*** SUPPLIED DATA
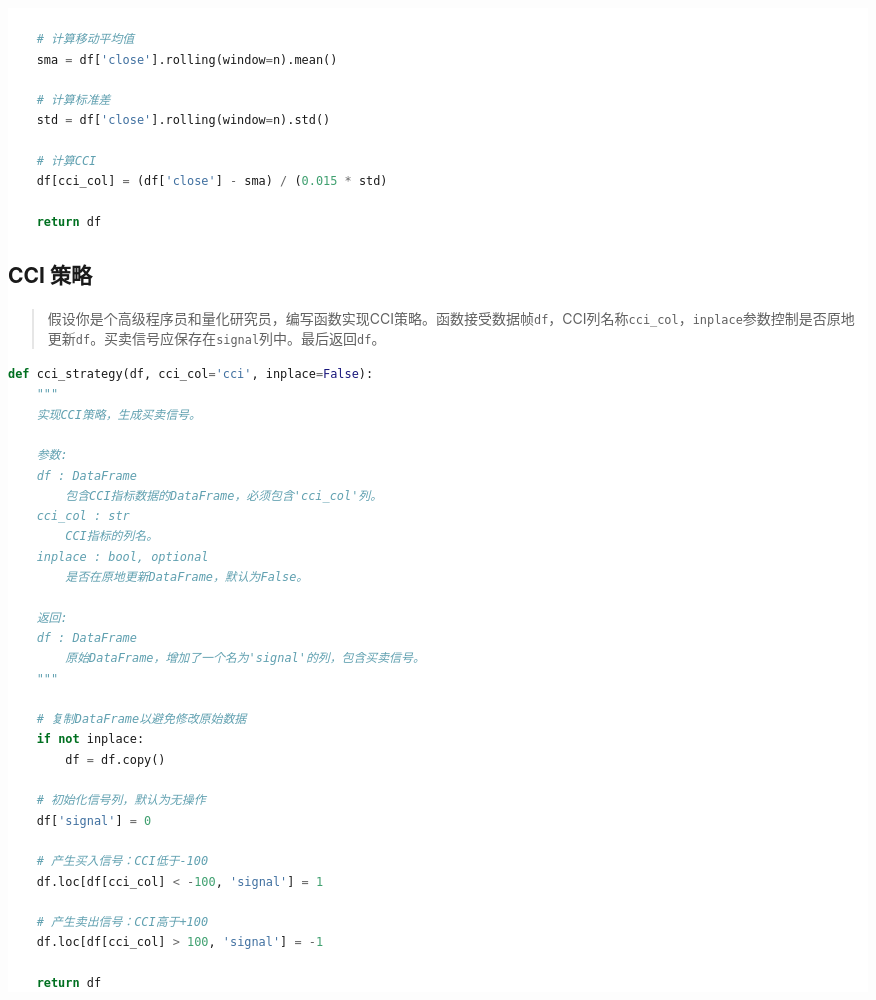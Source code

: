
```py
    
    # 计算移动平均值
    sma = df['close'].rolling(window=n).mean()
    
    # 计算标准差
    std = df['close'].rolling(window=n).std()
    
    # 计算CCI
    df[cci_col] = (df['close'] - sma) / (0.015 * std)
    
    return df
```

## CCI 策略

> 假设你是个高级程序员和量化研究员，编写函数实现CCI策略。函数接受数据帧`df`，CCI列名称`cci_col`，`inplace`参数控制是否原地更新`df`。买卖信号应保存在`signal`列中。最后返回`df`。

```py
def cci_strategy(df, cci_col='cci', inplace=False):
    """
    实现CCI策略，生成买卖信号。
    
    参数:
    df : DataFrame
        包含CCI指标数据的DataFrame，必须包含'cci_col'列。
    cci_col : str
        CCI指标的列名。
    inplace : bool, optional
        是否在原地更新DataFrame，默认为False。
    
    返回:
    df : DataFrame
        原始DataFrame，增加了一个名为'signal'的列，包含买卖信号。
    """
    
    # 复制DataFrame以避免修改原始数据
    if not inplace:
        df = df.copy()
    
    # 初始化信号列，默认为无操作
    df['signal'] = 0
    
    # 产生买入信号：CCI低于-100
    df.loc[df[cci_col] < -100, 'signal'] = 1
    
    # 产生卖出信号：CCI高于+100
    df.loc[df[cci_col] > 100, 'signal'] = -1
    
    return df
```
******
*** SUPPLIED DATA
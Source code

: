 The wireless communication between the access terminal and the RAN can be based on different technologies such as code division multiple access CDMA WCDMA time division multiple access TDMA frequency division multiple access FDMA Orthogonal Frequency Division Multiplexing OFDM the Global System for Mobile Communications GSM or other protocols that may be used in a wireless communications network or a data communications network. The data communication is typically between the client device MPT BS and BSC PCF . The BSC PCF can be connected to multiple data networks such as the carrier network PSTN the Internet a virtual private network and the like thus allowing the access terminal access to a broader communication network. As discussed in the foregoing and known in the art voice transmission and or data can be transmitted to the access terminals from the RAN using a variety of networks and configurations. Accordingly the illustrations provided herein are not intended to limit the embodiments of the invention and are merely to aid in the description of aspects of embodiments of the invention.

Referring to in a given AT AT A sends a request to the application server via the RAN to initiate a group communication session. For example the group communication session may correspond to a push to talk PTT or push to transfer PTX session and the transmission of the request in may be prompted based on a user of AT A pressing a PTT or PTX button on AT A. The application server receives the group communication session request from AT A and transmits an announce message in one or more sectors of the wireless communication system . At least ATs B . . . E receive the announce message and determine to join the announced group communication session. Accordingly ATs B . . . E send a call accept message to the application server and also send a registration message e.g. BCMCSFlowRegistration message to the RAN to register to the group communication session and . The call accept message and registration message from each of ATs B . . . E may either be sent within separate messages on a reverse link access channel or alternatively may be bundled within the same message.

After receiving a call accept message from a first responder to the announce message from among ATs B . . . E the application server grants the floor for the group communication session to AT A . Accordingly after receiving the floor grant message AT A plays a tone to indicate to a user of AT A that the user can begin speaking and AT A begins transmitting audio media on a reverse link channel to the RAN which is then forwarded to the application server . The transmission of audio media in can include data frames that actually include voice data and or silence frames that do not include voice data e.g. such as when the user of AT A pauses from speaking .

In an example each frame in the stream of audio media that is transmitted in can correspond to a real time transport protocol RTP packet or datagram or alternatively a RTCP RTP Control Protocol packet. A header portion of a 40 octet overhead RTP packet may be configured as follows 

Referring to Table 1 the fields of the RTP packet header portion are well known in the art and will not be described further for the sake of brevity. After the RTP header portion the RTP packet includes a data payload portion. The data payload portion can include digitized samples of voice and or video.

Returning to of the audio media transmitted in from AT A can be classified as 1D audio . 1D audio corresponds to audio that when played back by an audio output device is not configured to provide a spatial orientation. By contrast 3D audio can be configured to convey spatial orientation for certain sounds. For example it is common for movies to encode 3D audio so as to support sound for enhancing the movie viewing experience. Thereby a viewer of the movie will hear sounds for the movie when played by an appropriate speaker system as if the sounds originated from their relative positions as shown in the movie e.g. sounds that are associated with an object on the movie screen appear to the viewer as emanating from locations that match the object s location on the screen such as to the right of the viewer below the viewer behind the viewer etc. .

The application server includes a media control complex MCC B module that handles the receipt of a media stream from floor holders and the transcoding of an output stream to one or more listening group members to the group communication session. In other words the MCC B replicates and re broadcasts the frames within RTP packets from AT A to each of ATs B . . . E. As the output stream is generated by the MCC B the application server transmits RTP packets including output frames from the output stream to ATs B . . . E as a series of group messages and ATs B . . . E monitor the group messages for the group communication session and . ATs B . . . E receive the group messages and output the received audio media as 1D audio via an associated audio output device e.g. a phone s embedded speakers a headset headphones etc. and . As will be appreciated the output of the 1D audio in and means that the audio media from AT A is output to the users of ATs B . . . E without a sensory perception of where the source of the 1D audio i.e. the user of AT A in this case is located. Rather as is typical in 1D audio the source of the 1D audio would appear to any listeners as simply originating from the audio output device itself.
******
*** SUPPLIED DATA
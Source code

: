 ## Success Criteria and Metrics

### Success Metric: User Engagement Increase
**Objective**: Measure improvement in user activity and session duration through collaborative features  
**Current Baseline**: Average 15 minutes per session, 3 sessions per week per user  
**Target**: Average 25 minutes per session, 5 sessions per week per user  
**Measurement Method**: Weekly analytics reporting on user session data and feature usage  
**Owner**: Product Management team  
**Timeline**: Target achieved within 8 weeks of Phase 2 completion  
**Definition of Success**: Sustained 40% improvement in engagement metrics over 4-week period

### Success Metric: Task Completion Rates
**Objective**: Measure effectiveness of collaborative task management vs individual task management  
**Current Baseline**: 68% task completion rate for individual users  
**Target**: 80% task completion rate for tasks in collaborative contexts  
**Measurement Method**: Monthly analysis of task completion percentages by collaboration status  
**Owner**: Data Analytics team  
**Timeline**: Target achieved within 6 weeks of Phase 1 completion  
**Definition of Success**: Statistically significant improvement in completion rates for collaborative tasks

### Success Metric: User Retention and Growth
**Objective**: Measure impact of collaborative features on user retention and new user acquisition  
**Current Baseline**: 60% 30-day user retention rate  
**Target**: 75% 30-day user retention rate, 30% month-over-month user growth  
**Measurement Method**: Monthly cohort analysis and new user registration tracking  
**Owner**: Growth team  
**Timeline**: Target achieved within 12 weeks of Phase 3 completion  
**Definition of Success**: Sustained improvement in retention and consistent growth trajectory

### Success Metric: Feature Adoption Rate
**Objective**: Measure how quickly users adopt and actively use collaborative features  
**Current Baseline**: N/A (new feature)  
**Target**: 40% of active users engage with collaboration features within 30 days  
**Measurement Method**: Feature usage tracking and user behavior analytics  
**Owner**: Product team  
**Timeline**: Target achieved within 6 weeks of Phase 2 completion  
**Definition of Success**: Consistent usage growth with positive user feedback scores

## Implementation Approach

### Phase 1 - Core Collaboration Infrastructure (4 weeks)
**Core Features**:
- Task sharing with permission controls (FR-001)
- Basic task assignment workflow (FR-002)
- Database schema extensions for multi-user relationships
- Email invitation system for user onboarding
******
● **WHAT THE TASK ASKS**
Taking the entries above, write out exactly the lines starting with the line containing "by collaboration status" and going on through the line containing "month-over-month user growth", both included, and nothing else.

● **EXERCISE SOLUTION**
**Measurement Method**: Monthly analysis of task completion percentages by collaboration status  
**Owner**: Data Analytics team  
**Timeline**: Target achieved within 6 weeks of Phase 1 completion  
**Definition of Success**: Statistically significant improvement in completion rates for collaborative tasks

### Success Metric: User Retention and Growth
**Objective**: Measure impact of collaborative features on user retention and new user acquisition  
**Current Baseline**: 60% 30-day user retention rate  
**Target**: 75% 30-day user retention rate, 30% month-over-month user growth  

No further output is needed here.